# [WHAT YOU SHOULD DO]
Search each line below for the word "markdown" and list those that contain it.
PROVIDED INFORMATION START
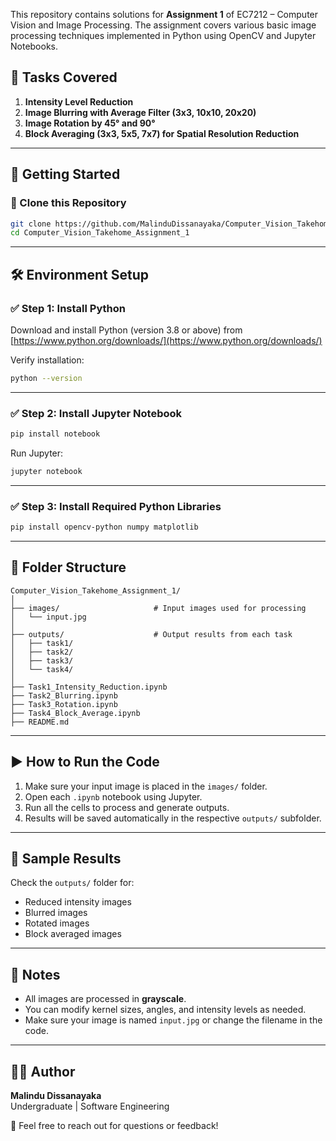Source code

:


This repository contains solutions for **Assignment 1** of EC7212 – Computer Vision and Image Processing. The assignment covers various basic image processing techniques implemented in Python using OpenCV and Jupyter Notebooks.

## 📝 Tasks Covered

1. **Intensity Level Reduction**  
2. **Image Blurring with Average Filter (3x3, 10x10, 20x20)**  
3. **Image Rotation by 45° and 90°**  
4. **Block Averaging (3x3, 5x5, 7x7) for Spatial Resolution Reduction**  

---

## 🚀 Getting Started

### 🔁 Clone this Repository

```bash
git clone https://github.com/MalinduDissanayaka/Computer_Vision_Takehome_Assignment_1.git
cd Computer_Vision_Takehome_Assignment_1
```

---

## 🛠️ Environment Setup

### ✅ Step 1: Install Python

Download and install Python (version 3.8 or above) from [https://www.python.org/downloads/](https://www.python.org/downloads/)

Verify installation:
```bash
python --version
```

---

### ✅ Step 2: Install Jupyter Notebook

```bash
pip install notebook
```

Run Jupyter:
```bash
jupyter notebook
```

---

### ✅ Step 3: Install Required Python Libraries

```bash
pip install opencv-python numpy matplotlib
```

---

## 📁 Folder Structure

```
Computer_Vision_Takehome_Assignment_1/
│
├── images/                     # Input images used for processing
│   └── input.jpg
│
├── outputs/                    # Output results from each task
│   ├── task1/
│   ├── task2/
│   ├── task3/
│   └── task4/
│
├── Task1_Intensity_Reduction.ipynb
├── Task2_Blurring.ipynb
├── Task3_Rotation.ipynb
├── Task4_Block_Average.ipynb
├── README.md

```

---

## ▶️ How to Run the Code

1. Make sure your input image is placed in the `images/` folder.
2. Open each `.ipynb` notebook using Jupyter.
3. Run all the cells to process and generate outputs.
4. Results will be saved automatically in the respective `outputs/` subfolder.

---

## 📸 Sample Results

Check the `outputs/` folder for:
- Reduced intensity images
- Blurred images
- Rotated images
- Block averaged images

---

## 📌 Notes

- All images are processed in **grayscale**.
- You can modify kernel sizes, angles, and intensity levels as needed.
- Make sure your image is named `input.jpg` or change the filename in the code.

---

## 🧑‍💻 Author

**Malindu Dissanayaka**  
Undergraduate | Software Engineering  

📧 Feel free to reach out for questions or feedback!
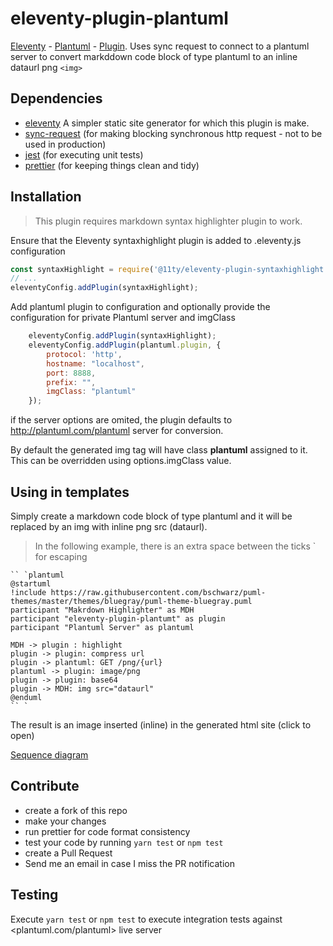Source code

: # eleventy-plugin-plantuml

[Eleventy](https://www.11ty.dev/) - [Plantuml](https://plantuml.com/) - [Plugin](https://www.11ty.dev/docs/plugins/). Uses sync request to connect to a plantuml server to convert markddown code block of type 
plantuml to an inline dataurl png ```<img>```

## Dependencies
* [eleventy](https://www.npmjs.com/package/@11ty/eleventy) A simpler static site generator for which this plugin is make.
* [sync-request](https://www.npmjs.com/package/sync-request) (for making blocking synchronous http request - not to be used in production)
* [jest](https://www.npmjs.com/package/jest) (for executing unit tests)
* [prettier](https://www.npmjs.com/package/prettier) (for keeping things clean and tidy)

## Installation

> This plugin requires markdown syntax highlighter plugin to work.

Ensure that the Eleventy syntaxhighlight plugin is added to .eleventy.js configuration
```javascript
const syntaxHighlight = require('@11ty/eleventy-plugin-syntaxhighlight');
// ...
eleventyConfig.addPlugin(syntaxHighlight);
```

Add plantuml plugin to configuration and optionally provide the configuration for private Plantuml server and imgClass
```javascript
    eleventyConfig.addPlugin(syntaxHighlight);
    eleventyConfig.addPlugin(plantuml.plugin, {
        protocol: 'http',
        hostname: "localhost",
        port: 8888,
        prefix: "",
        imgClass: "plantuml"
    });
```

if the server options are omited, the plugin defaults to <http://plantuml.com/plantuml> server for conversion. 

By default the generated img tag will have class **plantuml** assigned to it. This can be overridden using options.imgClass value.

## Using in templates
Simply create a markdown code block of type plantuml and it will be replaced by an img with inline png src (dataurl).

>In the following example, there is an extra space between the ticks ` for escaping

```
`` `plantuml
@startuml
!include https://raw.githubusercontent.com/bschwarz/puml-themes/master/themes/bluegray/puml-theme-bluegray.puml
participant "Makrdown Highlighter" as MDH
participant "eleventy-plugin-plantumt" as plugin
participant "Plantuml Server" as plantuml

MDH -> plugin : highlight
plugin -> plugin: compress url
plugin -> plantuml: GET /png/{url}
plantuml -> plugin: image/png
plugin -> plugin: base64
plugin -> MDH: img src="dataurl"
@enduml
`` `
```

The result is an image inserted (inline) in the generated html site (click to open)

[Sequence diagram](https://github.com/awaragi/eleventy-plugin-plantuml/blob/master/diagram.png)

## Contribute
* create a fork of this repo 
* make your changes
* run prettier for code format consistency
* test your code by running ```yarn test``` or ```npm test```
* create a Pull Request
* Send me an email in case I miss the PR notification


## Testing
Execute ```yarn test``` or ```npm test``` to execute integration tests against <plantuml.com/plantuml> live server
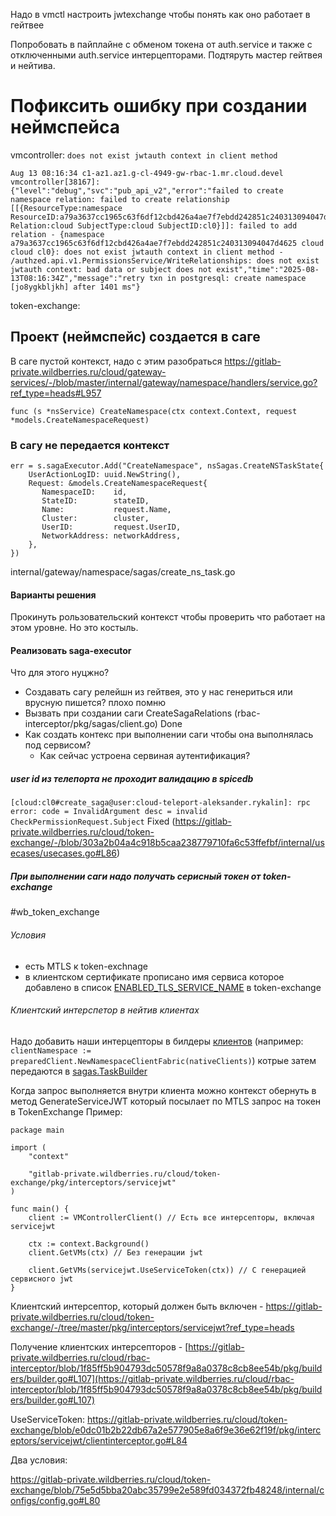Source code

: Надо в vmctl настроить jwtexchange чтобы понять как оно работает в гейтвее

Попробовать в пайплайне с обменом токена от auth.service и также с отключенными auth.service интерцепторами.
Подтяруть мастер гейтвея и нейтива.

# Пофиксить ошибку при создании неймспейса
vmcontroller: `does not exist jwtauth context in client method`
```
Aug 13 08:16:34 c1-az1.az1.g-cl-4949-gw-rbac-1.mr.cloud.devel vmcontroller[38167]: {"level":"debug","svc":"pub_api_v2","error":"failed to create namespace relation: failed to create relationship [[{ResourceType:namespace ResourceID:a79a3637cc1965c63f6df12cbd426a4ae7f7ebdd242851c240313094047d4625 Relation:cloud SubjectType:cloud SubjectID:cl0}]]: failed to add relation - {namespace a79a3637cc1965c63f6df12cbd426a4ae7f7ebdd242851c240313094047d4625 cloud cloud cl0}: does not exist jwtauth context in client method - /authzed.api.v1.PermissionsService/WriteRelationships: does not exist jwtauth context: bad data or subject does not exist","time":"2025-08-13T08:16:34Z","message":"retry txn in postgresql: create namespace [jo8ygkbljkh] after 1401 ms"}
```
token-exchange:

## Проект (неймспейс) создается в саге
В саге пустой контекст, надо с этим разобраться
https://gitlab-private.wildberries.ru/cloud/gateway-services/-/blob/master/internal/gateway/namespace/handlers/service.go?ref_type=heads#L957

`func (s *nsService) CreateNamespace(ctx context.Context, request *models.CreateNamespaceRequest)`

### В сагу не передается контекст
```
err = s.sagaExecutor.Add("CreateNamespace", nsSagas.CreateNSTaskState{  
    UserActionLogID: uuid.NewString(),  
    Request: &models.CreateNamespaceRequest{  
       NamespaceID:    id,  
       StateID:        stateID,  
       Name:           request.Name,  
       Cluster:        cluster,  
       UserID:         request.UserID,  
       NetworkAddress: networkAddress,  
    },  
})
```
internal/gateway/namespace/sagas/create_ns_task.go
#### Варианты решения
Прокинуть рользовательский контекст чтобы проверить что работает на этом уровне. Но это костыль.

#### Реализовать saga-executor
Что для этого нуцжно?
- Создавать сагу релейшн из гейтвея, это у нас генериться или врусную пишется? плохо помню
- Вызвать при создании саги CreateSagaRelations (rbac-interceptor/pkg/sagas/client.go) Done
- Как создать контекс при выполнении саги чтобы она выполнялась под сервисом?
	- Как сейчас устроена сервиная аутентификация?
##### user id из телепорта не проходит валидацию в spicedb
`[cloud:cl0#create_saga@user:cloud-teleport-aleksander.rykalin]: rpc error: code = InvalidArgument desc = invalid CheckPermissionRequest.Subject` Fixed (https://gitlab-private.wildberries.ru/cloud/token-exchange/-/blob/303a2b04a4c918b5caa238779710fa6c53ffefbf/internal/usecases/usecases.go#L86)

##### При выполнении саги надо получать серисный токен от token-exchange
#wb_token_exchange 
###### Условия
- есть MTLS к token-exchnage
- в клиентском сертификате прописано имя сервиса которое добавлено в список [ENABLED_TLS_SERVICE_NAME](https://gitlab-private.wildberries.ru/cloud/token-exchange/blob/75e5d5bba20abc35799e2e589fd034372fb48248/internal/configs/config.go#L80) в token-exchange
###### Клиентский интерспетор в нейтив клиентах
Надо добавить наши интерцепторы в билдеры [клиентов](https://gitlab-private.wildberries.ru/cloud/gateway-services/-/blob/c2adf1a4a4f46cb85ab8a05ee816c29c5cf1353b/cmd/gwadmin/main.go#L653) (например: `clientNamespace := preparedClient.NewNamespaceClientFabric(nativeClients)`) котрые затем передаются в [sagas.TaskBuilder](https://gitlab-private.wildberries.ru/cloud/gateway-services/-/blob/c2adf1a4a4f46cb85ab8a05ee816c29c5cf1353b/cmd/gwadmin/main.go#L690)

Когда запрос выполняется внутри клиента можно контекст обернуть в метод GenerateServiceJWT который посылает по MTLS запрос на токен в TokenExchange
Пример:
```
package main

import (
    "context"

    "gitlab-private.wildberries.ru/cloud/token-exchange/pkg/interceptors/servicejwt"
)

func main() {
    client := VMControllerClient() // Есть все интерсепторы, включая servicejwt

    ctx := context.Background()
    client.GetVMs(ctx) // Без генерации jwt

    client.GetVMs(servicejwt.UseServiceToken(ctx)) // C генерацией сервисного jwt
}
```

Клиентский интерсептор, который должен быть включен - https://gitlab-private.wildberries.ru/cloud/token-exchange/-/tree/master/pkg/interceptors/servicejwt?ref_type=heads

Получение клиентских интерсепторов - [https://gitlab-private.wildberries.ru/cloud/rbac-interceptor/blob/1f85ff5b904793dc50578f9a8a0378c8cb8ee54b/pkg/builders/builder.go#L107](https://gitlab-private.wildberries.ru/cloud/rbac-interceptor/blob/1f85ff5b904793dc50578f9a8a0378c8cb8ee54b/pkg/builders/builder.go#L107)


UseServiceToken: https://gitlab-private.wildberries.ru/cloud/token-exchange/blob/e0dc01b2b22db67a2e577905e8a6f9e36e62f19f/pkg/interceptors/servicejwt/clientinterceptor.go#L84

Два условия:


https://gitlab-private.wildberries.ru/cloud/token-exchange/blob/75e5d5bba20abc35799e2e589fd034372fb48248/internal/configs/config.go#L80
PROVIDED INFORMATION END
# [OUTPUT OF THE EXERCISE]
> This plugin requires markdown syntax highlighter plugin to work.
Simply create a markdown code block of type plantuml and it will be replaced by an img with inline png src (dataurl).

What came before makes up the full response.